Prompt - Your answer must contain each line of the data, copied exactly.

#### Provided entries

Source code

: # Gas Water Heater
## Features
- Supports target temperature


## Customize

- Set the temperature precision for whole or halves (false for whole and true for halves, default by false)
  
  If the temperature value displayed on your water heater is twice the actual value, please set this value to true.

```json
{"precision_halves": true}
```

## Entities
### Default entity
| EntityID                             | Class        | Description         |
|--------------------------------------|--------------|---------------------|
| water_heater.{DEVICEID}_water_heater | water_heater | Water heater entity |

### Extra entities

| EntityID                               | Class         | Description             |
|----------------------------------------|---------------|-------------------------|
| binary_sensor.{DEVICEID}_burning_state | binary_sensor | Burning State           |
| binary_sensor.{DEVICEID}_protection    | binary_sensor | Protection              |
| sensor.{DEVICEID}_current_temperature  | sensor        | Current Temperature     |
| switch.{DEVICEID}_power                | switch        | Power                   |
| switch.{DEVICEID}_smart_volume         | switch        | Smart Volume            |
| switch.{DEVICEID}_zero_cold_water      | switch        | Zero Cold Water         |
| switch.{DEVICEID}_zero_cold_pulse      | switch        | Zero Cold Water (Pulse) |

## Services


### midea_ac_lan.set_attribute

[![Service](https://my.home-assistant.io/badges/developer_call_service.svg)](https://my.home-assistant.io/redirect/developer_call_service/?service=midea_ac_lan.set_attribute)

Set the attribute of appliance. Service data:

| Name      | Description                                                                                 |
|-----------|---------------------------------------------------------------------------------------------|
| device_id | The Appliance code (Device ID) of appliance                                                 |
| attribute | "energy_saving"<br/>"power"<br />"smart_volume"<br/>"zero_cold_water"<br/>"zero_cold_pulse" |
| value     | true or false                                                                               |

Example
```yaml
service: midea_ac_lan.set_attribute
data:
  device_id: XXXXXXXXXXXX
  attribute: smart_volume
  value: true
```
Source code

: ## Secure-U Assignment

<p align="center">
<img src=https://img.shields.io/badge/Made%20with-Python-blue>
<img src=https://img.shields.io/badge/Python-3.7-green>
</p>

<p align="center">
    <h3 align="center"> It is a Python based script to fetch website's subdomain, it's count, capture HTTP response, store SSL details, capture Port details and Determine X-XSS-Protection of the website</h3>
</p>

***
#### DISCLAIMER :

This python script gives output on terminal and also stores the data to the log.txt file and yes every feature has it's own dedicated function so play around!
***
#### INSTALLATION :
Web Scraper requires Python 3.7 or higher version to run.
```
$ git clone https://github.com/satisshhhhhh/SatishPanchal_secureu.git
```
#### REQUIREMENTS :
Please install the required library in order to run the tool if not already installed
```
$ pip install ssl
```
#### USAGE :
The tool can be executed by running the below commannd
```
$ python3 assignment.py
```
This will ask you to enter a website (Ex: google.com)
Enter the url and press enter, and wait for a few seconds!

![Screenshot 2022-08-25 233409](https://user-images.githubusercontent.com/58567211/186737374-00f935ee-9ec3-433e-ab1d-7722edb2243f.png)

########

Solution for this exercise -
Source code

: # Gas Water Heater
## Features
- Supports target temperature


## Customize

- Set the temperature precision for whole or halves (false for whole and true for halves, default by false)
  
  If the temperature value displayed on your water heater is twice the actual value, please set this value to true.

```json
{"precision_halves": true}
```

## Entities
### Default entity
| EntityID                             | Class        | Description         |
|--------------------------------------|--------------|---------------------|
| water_heater.{DEVICEID}_water_heater | water_heater | Water heater entity |

### Extra entities

| EntityID                               | Class         | Description             |
|----------------------------------------|---------------|-------------------------|
| binary_sensor.{DEVICEID}_burning_state | binary_sensor | Burning State           |
| binary_sensor.{DEVICEID}_protection    | binary_sensor | Protection              |
| sensor.{DEVICEID}_current_temperature  | sensor        | Current Temperature     |
| switch.{DEVICEID}_power                | switch        | Power                   |
| switch.{DEVICEID}_smart_volume         | switch        | Smart Volume            |
| switch.{DEVICEID}_zero_cold_water      | switch        | Zero Cold Water         |
| switch.{DEVICEID}_zero_cold_pulse      | switch        | Zero Cold Water (Pulse) |

## Services


### midea_ac_lan.set_attribute

[![Service](https://my.home-assistant.io/badges/developer_call_service.svg)](https://my.home-assistant.io/redirect/developer_call_service/?service=midea_ac_lan.set_attribute)

Set the attribute of appliance. Service data:

| Name      | Description                                                                                 |
|-----------|---------------------------------------------------------------------------------------------|
| device_id | The Appliance code (Device ID) of appliance                                                 |
| attribute | "energy_saving"<br/>"power"<br />"smart_volume"<br/>"zero_cold_water"<br/>"zero_cold_pulse" |
| value     | true or false                                                                               |

Example
```yaml
service: midea_ac_lan.set_attribute
data:
  device_id: XXXXXXXXXXXX
  attribute: smart_volume
  value: true
```
Source code

: ## Secure-U Assignment

<p align="center">
<img src=https://img.shields.io/badge/Made%20with-Python-blue>
<img src=https://img.shields.io/badge/Python-3.7-green>
</p>

<p align="center">
    <h3 align="center"> It is a Python based script to fetch website's subdomain, it's count, capture HTTP response, store SSL details, capture Port details and Determine X-XSS-Protection of the website</h3>
</p>

***
#### DISCLAIMER :

This python script gives output on terminal and also stores the data to the log.txt file and yes every feature has it's own dedicated function so play around!
***
#### INSTALLATION :
Web Scraper requires Python 3.7 or higher version to run.
```
$ git clone https://github.com/satisshhhhhh/SatishPanchal_secureu.git
```
#### REQUIREMENTS :
Please install the required library in order to run the tool if not already installed
```
$ pip install ssl
```
#### USAGE :
The tool can be executed by running the below commannd
```
$ python3 assignment.py
```
This will ask you to enter a website (Ex: google.com)
Enter the url and press enter, and wait for a few seconds!

![Screenshot 2022-08-25 233409](https://user-images.githubusercontent.com/58567211/186737374-00f935ee-9ec3-433e-ab1d-7722edb2243f.png)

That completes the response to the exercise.